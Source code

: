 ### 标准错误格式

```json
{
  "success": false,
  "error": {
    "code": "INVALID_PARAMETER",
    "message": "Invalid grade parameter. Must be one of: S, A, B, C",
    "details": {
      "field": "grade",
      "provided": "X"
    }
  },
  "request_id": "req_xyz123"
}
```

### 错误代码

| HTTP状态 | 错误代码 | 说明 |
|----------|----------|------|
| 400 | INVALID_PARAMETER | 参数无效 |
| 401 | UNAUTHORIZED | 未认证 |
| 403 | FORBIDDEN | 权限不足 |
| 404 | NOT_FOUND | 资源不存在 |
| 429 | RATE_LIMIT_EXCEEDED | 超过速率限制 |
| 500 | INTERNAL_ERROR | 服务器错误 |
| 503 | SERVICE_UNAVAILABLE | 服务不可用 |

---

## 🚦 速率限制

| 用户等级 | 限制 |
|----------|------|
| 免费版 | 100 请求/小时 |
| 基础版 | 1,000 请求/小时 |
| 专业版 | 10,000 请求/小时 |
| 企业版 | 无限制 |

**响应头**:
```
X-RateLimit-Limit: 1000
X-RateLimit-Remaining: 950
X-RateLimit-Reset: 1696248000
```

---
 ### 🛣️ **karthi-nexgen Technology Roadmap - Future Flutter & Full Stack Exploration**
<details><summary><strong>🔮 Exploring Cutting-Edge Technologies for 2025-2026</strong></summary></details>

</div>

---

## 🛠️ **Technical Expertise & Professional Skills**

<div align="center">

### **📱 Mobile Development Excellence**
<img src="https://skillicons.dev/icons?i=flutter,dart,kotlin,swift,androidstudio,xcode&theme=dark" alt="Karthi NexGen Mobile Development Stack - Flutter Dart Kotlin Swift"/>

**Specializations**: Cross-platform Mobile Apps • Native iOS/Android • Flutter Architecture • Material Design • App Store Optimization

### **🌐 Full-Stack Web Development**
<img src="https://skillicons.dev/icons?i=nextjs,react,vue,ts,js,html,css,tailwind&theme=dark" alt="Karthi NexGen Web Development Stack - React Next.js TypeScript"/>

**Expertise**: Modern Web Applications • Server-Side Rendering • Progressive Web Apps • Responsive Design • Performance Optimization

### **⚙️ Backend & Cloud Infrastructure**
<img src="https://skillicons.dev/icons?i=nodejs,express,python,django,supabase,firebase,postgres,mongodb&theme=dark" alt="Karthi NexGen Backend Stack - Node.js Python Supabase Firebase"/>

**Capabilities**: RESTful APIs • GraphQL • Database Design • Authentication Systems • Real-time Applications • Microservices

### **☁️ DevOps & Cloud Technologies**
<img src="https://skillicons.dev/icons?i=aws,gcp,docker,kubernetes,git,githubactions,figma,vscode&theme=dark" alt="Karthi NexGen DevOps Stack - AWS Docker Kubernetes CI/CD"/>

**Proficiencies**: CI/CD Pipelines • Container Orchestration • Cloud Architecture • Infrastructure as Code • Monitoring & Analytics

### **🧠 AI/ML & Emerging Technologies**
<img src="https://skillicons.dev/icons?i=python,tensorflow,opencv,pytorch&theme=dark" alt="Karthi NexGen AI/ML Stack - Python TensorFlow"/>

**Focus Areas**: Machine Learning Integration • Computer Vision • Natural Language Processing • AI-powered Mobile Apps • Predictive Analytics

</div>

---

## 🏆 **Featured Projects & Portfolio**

# # # # #

From the first line of the records above to the line that contains "### **📱 Mobile Development Excellence**", quote each line exactly.

Source code

: ### 标准错误格式

```json
{
  "success": false,
  "error": {
    "code": "INVALID_PARAMETER",
    "message": "Invalid grade parameter. Must be one of: S, A, B, C",
    "details": {
      "field": "grade",
      "provided": "X"
    }
  },
  "request_id": "req_xyz123"
}
```

### 错误代码

| HTTP状态 | 错误代码 | 说明 |
|----------|----------|------|
| 400 | INVALID_PARAMETER | 参数无效 |
| 401 | UNAUTHORIZED | 未认证 |
| 403 | FORBIDDEN | 权限不足 |
| 404 | NOT_FOUND | 资源不存在 |
| 429 | RATE_LIMIT_EXCEEDED | 超过速率限制 |
| 500 | INTERNAL_ERROR | 服务器错误 |
| 503 | SERVICE_UNAVAILABLE | 服务不可用 |

---

## 🚦 速率限制

| 用户等级 | 限制 |
|----------|------|
| 免费版 | 100 请求/小时 |
| 基础版 | 1,000 请求/小时 |
| 专业版 | 10,000 请求/小时 |
| 企业版 | 无限制 |

**响应头**:
```
X-RateLimit-Limit: 1000
X-RateLimit-Remaining: 950
X-RateLimit-Reset: 1696248000
```

---
 ### 🛣️ **karthi-nexgen Technology Roadmap - Future Flutter & Full Stack Exploration**
<details><summary><strong>🔮 Exploring Cutting-Edge Technologies for 2025-2026</strong></summary></details>

</div>

---

## 🛠️ **Technical Expertise & Professional Skills**

<div align="center">

### **📱 Mobile Development Excellence**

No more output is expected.